Have you ever stopped to consider how utterly silly it is that our most dominant paradigm for AI is gradient descent over neural networks?

Gradient descent, in a sense, is a maximally stupid system. It basically amounts to the idea that to optimize a function, just move in the direction where it looks most optimal until you get there. It's something mathematicians should have come up with in five minutes, something that shouldn't even be worth a paper. "If you want to get to the top of the mountain, move uphill instead of downhill" is not a super insightful and sage advice on mountaineering that you should base your entire Everest-climbing strategy on. Gradient descent is maximally stupid because it's maximally general. It doesn't even know what the function it optimizes looks like, it doesn't even know it's trying to create an AI, it just moves along an incentive gradient with no foresight or analysis. It's known that it can get stuck in local minima -- duh -- but the strategies for resolving this problem look something like "perform the algorithm on many random points and pick the most sccuessful one". "Do random things until you get lucky and one of them succeeds" is pretty much the definition of the most stupid possible way to solve a problem.

Neural networks are also stupid. Not as overwhelmingly maximally stupid as gradient descent, but still. It's a giant mess of random matrices multiplying with each other. When we train a neural network, we don't even know what all these parameters do. We just create a system that can exhibit an arbitrary behaviour based on numbers, and then we randomly pick the numbers until the behaviour looks like what we want. We don't know how it works, we don't know how intelligence works, we don't know what the task of telling a cat from a dog even entails, we can't even look at the network and ask it how it does it -- neural networks are famous for being non-transparent and non-interpretable. It's the equivalent of writing a novel by having monkeys bang on a keyboard until what comes from the other side is something that looks interesting. This would work, with enough monkeys, but the guy who does it is not a great writer. He doesn't know how writing works. He doesn't know about plot structure or characterization, he doesn't know any interesting ideas to represent -- he is a maximally stupid writer.

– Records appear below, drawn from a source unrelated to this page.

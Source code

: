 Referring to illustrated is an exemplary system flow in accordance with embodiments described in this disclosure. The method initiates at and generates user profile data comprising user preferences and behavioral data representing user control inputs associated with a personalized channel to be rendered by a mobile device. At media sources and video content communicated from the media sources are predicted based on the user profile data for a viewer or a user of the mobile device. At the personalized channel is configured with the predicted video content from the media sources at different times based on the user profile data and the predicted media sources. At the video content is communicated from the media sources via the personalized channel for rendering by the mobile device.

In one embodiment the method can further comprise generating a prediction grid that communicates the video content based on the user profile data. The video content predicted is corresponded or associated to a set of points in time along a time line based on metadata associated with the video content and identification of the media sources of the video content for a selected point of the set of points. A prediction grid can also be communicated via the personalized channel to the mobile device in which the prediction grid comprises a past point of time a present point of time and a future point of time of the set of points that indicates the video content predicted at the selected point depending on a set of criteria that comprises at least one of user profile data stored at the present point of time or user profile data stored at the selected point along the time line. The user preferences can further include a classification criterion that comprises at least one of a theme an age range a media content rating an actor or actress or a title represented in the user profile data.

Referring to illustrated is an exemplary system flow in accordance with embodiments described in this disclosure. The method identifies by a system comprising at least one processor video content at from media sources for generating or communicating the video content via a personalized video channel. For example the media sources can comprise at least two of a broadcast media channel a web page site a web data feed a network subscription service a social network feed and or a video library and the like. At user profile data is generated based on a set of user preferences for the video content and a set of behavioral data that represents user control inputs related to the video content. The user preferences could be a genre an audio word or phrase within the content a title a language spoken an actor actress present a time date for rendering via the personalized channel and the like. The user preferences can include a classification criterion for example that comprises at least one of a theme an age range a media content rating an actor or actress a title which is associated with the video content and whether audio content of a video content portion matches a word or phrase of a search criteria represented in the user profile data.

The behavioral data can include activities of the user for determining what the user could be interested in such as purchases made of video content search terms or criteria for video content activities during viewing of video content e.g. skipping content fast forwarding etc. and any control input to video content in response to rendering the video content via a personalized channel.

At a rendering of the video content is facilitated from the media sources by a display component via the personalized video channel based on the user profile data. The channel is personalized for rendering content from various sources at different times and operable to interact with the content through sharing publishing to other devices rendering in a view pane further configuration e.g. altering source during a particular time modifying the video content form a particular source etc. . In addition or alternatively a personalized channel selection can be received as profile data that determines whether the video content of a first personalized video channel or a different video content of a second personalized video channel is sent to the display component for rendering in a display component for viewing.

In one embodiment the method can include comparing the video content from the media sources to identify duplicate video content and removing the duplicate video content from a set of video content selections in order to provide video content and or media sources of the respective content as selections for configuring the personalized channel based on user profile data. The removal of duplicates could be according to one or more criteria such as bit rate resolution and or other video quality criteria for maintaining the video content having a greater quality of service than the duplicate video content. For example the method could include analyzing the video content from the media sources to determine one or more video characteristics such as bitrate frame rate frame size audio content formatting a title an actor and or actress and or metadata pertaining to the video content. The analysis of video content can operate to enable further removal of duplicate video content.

This is exactly the thing that Eliezer warned us about in Artificial Addition (https://www.lesswrong.com/posts/YhgjmCxcQXixStWMC/artificial-addition). The characters in his story have no idea how addition works and why it works that way. The fact that they can even create calculators is astounding. AI researchers who do gradient descent over neural networks are exactly like that. They have no idea how intelligence works. They don't know about planning, reasoning, decision theory, intuition, heuristics -- none of those terms mean anything to a neural network. And instead of trying to figure it out, the researchers are inventing clever strategies to bypass their ignorance.

I feel like a huge revolution in AI is incoming. Someone is going to get some glimmer of an idea about how intelligence really works, and it will take over everything as a new paradigm. It will only take one small insight, and boom (foom?).

This is why I think that the conclusions in this post aren't exactly kosher. An AI that is strong enough to be able to carry out reasoning complicated enough to conclude that humans will reprogram him unless he goes against the incentive gradient this one time will definitely not be based on gradient descent. To build such an AI, we'll have to learn something about how AIs work first. And then the problems we will face will look drastically different than what this post describes.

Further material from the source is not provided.